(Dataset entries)
- - - -

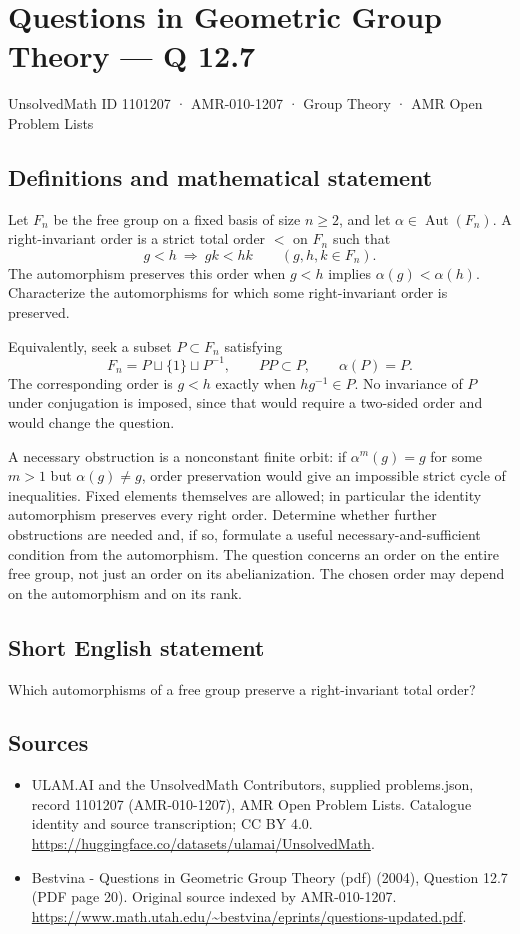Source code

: \documentclass[11pt,a4paper]{article}
\begin{document}
\section*{Questions in Geometric Group Theory — Q 12.7}\label{1101207}
{\small UnsolvedMath ID 1101207 · AMR-010-1207 · Group Theory · AMR Open Problem Lists}
\subsection{Definitions and mathematical statement}
Let $F_n$ be the free group on a fixed basis of size $n\geq2$, and let $\alpha\in\operatorname{Aut}(F_n)$. A right-invariant order is a strict total order $<$ on $F_n$ such that
\[
 g<h\ \Longrightarrow\ gk<hk\qquad(g,h,k\in F_n).
\]
The automorphism preserves this order when $g<h$ implies $\alpha(g)<\alpha(h)$. Characterize the automorphisms for which some right-invariant order is preserved.

Equivalently, seek a subset $P\subset F_n$ satisfying
\[
 F_n=P\sqcup\{1\}\sqcup P^{-1},\qquad PP\subset P,
 \qquad\alpha(P)=P.
\]
The corresponding order is $g<h$ exactly when $hg^{-1}\in P$. No invariance of $P$ under conjugation is imposed, since that would require a two-sided order and would change the question.

A necessary obstruction is a nonconstant finite orbit: if $\alpha^m(g)=g$ for some $m>1$ but $\alpha(g)\ne g$, order preservation would give an impossible strict cycle of inequalities. Fixed elements themselves are allowed; in particular the identity automorphism preserves every right order. Determine whether further obstructions are needed and, if so, formulate a useful necessary-and-sufficient condition from the automorphism. The question concerns an order on the entire free group, not just an order on its abelianization. The chosen order may depend on the automorphism and on its rank.
\subsection{Short English statement}
Which automorphisms of a free group preserve a right-invariant total order?
\subsection{Sources}
\begin{itemize}
\item[S1] ULAM.AI and the UnsolvedMath Contributors, supplied problems.json, record 1101207 (AMR-010-1207), AMR Open Problem Lists. Catalogue identity and source transcription; CC BY 4.0.
\url{https://huggingface.co/datasets/ulamai/UnsolvedMath}.
\item[S2] Bestvina - Questions in Geometric Group Theory (pdf) (2004), Question 12.7 (PDF page 20). Original source indexed by AMR-010-1207.
\url{https://www.math.utah.edu/~bestvina/eprints/questions-updated.pdf}.
\end{itemize}
\end{document}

- - - -

### TASK ITEM
An exact repeat of the lines from the one containing "transcription; CC BY 4.0." through the final line of the entries is the whole answer.

### PROBLEM SOLUTION
\item[S1] ULAM.AI and the UnsolvedMath Contributors, supplied problems.json, record 1101207 (AMR-010-1207), AMR Open Problem Lists. Catalogue identity and source transcription; CC BY 4.0.
\url{https://huggingface.co/datasets/ulamai/UnsolvedMath}.
\item[S2] Bestvina - Questions in Geometric Group Theory (pdf) (2004), Question 12.7 (PDF page 20). Original source indexed by AMR-010-1207.
\url{https://www.math.utah.edu/~bestvina/eprints/questions-updated.pdf}.
\end{itemize}
\end{document}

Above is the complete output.